- TASK STATEMENT -
Below are records to transcribe exactly, without their pictures.

==== THE RECORDS

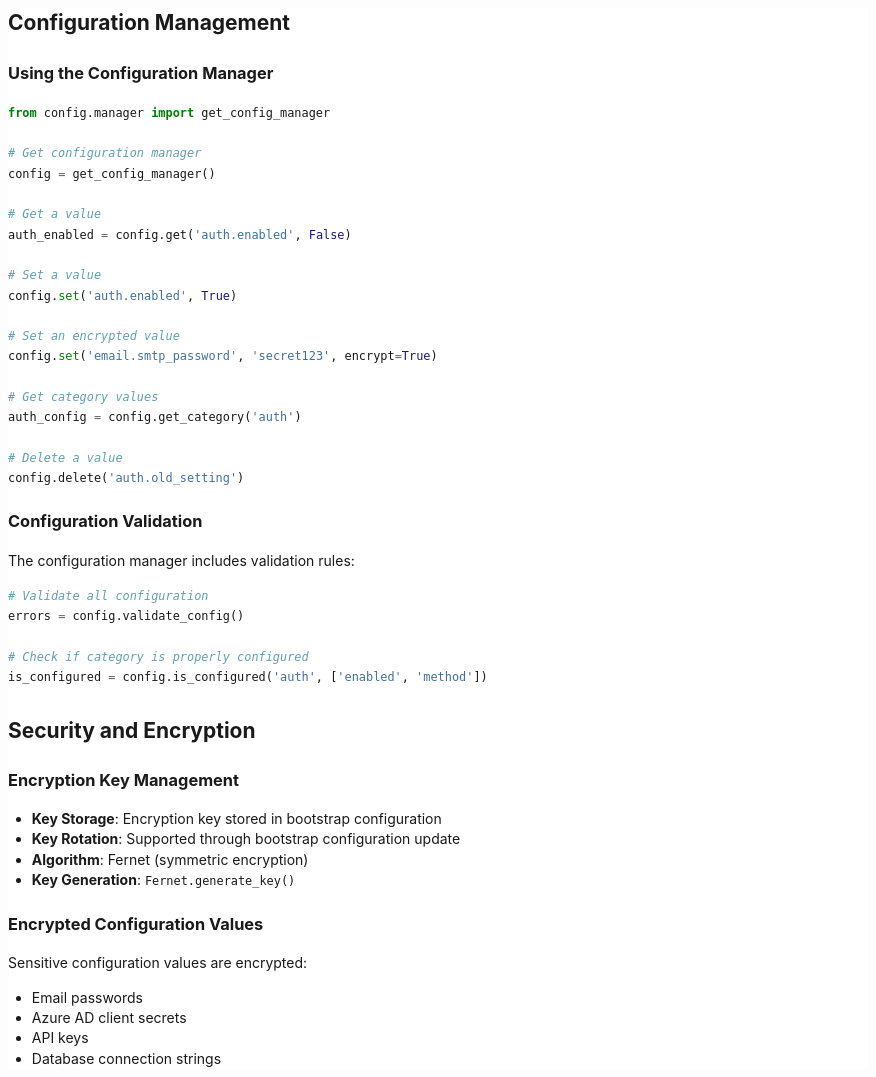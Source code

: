 ## Configuration Management

### Using the Configuration Manager

```python
from config.manager import get_config_manager

# Get configuration manager
config = get_config_manager()

# Get a value
auth_enabled = config.get('auth.enabled', False)

# Set a value
config.set('auth.enabled', True)

# Set an encrypted value
config.set('email.smtp_password', 'secret123', encrypt=True)

# Get category values
auth_config = config.get_category('auth')

# Delete a value
config.delete('auth.old_setting')
```

### Configuration Validation

The configuration manager includes validation rules:

```python
# Validate all configuration
errors = config.validate_config()

# Check if category is properly configured
is_configured = config.is_configured('auth', ['enabled', 'method'])
```

## Security and Encryption

### Encryption Key Management

- **Key Storage**: Encryption key stored in bootstrap configuration
- **Key Rotation**: Supported through bootstrap configuration update
- **Algorithm**: Fernet (symmetric encryption)
- **Key Generation**: `Fernet.generate_key()`

### Encrypted Configuration Values

Sensitive configuration values are encrypted:
- Email passwords
- Azure AD client secrets
- API keys
- Database connection strings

========

- ANSWER SPACE -
Source code

: ## Configuration Management

### Using the Configuration Manager

```python
from config.manager import get_config_manager

# Get configuration manager
config = get_config_manager()

# Get a value
auth_enabled = config.get('auth.enabled', False)

# Set a value
config.set('auth.enabled', True)

# Set an encrypted value
config.set('email.smtp_password', 'secret123', encrypt=True)

# Get category values
auth_config = config.get_category('auth')

# Delete a value
config.delete('auth.old_setting')
```

### Configuration Validation

The configuration manager includes validation rules:

```python
# Validate all configuration
errors = config.validate_config()

# Check if category is properly configured
is_configured = config.is_configured('auth', ['enabled', 'method'])
```

## Security and Encryption

### Encryption Key Management

- **Key Storage**: Encryption key stored in bootstrap configuration
- **Key Rotation**: Supported through bootstrap configuration update
- **Algorithm**: Fernet (symmetric encryption)
- **Key Generation**: `Fernet.generate_key()`

### Encrypted Configuration Values

Sensitive configuration values are encrypted:
- Email passwords
- Azure AD client secrets
- API keys
- Database connection strings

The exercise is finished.